§ WHAT IS REQUIRED
The records below are to be transcribed exactly, with the pictures removed.

______

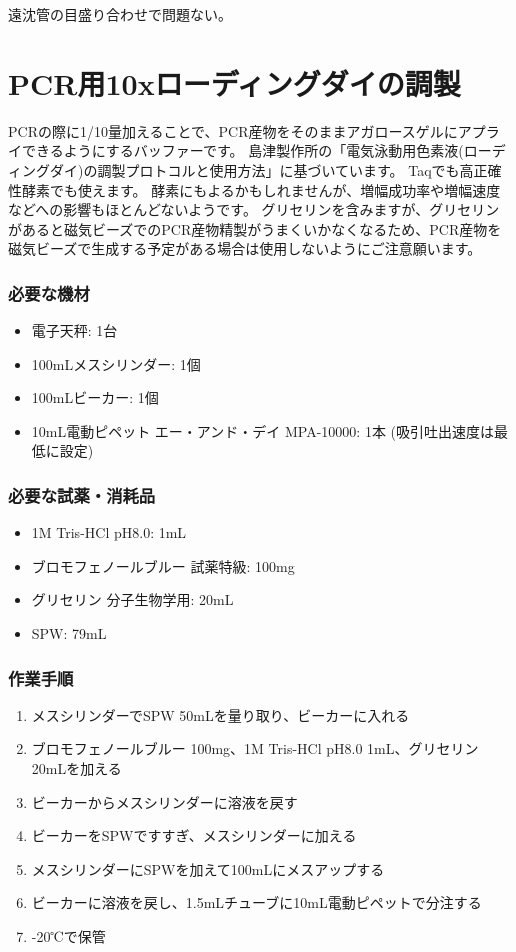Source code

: \documentclass[titlepage,10pt,a4paper,uplatex]{jsbook}
\begin{document}
遠沈管の目盛り合わせで問題ない。

\section{PCR用10xローディングダイの調製}\label{making10xloadingdye}

PCRの際に1/10量加えることで、PCR産物をそのままアガロースゲルにアプライできるようにするバッファーです。
島津製作所の「電気泳動用色素液(ローディングダイ)の調製プロトコルと使用方法」に基づいています。
Taqでも高正確性酵素でも使えます。
酵素にもよるかもしれませんが、増幅成功率や増幅速度などへの影響もほとんどないようです。
グリセリンを含みますが、グリセリンがあると磁気ビーズでのPCR産物精製がうまくいかなくなるため、PCR産物を磁気ビーズで生成する予定がある場合は使用しないようにご注意願います。

\subsubsection{必要な機材}
\begin{itemize}
\item 電子天秤: 1台
\item 100mLメスシリンダー: 1個
\item 100mLビーカー: 1個
\item 10mL電動ピペット エー・アンド・デイ MPA-10000: 1本 (吸引吐出速度は最低に設定)
\end{itemize}

\subsubsection{必要な試薬・消耗品}
\begin{itemize}
\item 1M Tris-HCl pH8.0: 1mL
\item ブロモフェノールブルー 試薬特級: 100mg
\item グリセリン 分子生物学用: 20mL
\item SPW: 79mL
\end{itemize}

\subsubsection{作業手順}
\begin{enumerate}
\item メスシリンダーでSPW 50mLを量り取り、ビーカーに入れる
\item ブロモフェノールブルー 100mg、1M Tris-HCl pH8.0 1mL、グリセリン20mLを加える
\item ビーカーからメスシリンダーに溶液を戻す
\item ビーカーをSPWですすぎ、メスシリンダーに加える
\item メスシリンダーにSPWを加えて100mLにメスアップする
\item ビーカーに溶液を戻し、1.5mLチューブに10mL電動ピペットで分注する
\item -20℃で保管
\end{enumerate}
\end{document}
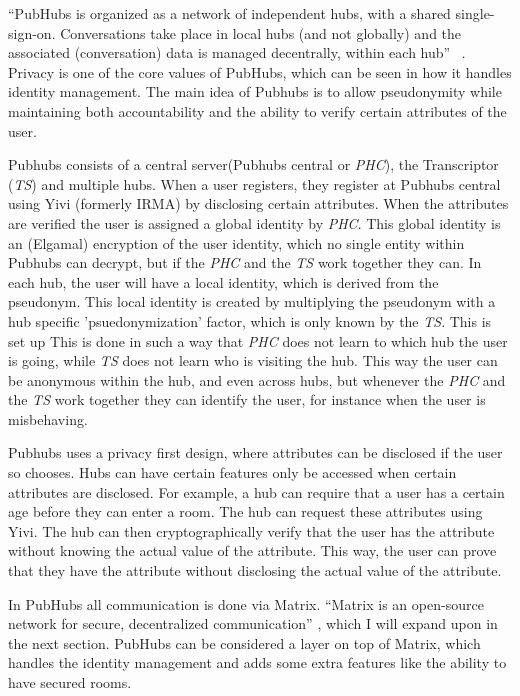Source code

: \documentclass{report}
\begin{document}
“PubHubs is organized as a network of independent hubs, with a shared single-sign-on. Conversations take place in
local hubs (and not globally) and the associated (conversation) data is managed decentrally, within each hub”~
\cite{jacobs_pubhubs_2023}
. Privacy is one of the core values of PubHubs, which can be seen in how it handles identity management. The main
idea of Pubhubs is to allow pseudonymity while maintaining both accountability and the ability to verify certain
attributes of the user.

Pubhubs consists of a central server(Pubhubs central or \textit{PHC}), the Transcriptor (\textit{TS}) and multiple hubs.
When a user registers, they register at Pubhubs central using Yivi (formerly IRMA)\cite{alpar_irma_nodate} by disclosing
certain attributes. When the attributes are verified the user is assigned a global identity by \textit{PHC}.
This global identity is an (Elgamal) encryption of the user identity, which no single entity within Pubhubs
can decrypt, but if the \textit{PHC} and the \textit{TS} work together they can.
In each hub, the user will have a local identity, which is derived from the pseudonym.
This local identity is created by multiplying the pseudonym with a hub specific
'psuedonymization' factor, which is only known by the
\textit{TS}. This is set up This is done in such a way that \textit{PHC} does not learn to which hub the user is going, while
\textit{TS} does not learn who is visiting the hub.
This way the user can be anonymous within the hub, and even across hubs, but whenever the
\textit{PHC} and the \textit{TS} work together they can identify the user, for instance when the user is misbehaving.

Pubhubs uses a privacy first design, where attributes can be disclosed if the user so chooses.
Hubs can have certain features only be accessed
when certain attributes are disclosed. For example, a hub can require that a user has a certain age before they can
enter a room. The hub can request these attributes using Yivi. The hub can then cryptographically verify that the
user has the attribute without knowing the actual
value of
the attribute. This way, the user can prove that they have the attribute without disclosing the actual value of the
attribute.

In PubHubs all communication is done via Matrix. “Matrix is an open-source network for secure, decentralized
communication” \cite{noauthor_matrixorg_nodate}, which I will expand upon in the next section. PubHubs can be considered a
layer on top of Matrix, which handles the identity management and adds some extra features like the ability to have
secured rooms.
\end{document}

______

§ WORKED SOLUTION
Source code

: \documentclass[titlepage,10pt,a4paper,uplatex]{jsbook}
\begin{document}
遠沈管の目盛り合わせで問題ない。

\section{PCR用10xローディングダイの調製}\label{making10xloadingdye}

PCRの際に1/10量加えることで、PCR産物をそのままアガロースゲルにアプライできるようにするバッファーです。
島津製作所の「電気泳動用色素液(ローディングダイ)の調製プロトコルと使用方法」に基づいています。
Taqでも高正確性酵素でも使えます。
酵素にもよるかもしれませんが、増幅成功率や増幅速度などへの影響もほとんどないようです。
グリセリンを含みますが、グリセリンがあると磁気ビーズでのPCR産物精製がうまくいかなくなるため、PCR産物を磁気ビーズで生成する予定がある場合は使用しないようにご注意願います。

\subsubsection{必要な機材}
\begin{itemize}
\item 電子天秤: 1台
\item 100mLメスシリンダー: 1個
\item 100mLビーカー: 1個
\item 10mL電動ピペット エー・アンド・デイ MPA-10000: 1本 (吸引吐出速度は最低に設定)
\end{itemize}

\subsubsection{必要な試薬・消耗品}
\begin{itemize}
\item 1M Tris-HCl pH8.0: 1mL
\item ブロモフェノールブルー 試薬特級: 100mg
\item グリセリン 分子生物学用: 20mL
\item SPW: 79mL
\end{itemize}

\subsubsection{作業手順}
\begin{enumerate}
\item メスシリンダーでSPW 50mLを量り取り、ビーカーに入れる
\item ブロモフェノールブルー 100mg、1M Tris-HCl pH8.0 1mL、グリセリン20mLを加える
\item ビーカーからメスシリンダーに溶液を戻す
\item ビーカーをSPWですすぎ、メスシリンダーに加える
\item メスシリンダーにSPWを加えて100mLにメスアップする
\item ビーカーに溶液を戻し、1.5mLチューブに10mL電動ピペットで分注する
\item -20℃で保管
\end{enumerate}
\end{document}
Source code

: \documentclass{report}
\begin{document}
“PubHubs is organized as a network of independent hubs, with a shared single-sign-on. Conversations take place in
local hubs (and not globally) and the associated (conversation) data is managed decentrally, within each hub”~
\cite{jacobs_pubhubs_2023}
. Privacy is one of the core values of PubHubs, which can be seen in how it handles identity management. The main
idea of Pubhubs is to allow pseudonymity while maintaining both accountability and the ability to verify certain
attributes of the user.

Pubhubs consists of a central server(Pubhubs central or \textit{PHC}), the Transcriptor (\textit{TS}) and multiple hubs.
When a user registers, they register at Pubhubs central using Yivi (formerly IRMA)\cite{alpar_irma_nodate} by disclosing
certain attributes. When the attributes are verified the user is assigned a global identity by \textit{PHC}.
This global identity is an (Elgamal) encryption of the user identity, which no single entity within Pubhubs
can decrypt, but if the \textit{PHC} and the \textit{TS} work together they can.
In each hub, the user will have a local identity, which is derived from the pseudonym.
This local identity is created by multiplying the pseudonym with a hub specific
'psuedonymization' factor, which is only known by the
\textit{TS}. This is set up This is done in such a way that \textit{PHC} does not learn to which hub the user is going, while
\textit{TS} does not learn who is visiting the hub.
This way the user can be anonymous within the hub, and even across hubs, but whenever the
\textit{PHC} and the \textit{TS} work together they can identify the user, for instance when the user is misbehaving.

Pubhubs uses a privacy first design, where attributes can be disclosed if the user so chooses.
Hubs can have certain features only be accessed
when certain attributes are disclosed. For example, a hub can require that a user has a certain age before they can
enter a room. The hub can request these attributes using Yivi. The hub can then cryptographically verify that the
user has the attribute without knowing the actual
value of
the attribute. This way, the user can prove that they have the attribute without disclosing the actual value of the
attribute.

In PubHubs all communication is done via Matrix. “Matrix is an open-source network for secure, decentralized
communication” \cite{noauthor_matrixorg_nodate}, which I will expand upon in the next section. PubHubs can be considered a
layer on top of Matrix, which handles the identity management and adds some extra features like the ability to have
secured rooms.
\end{document}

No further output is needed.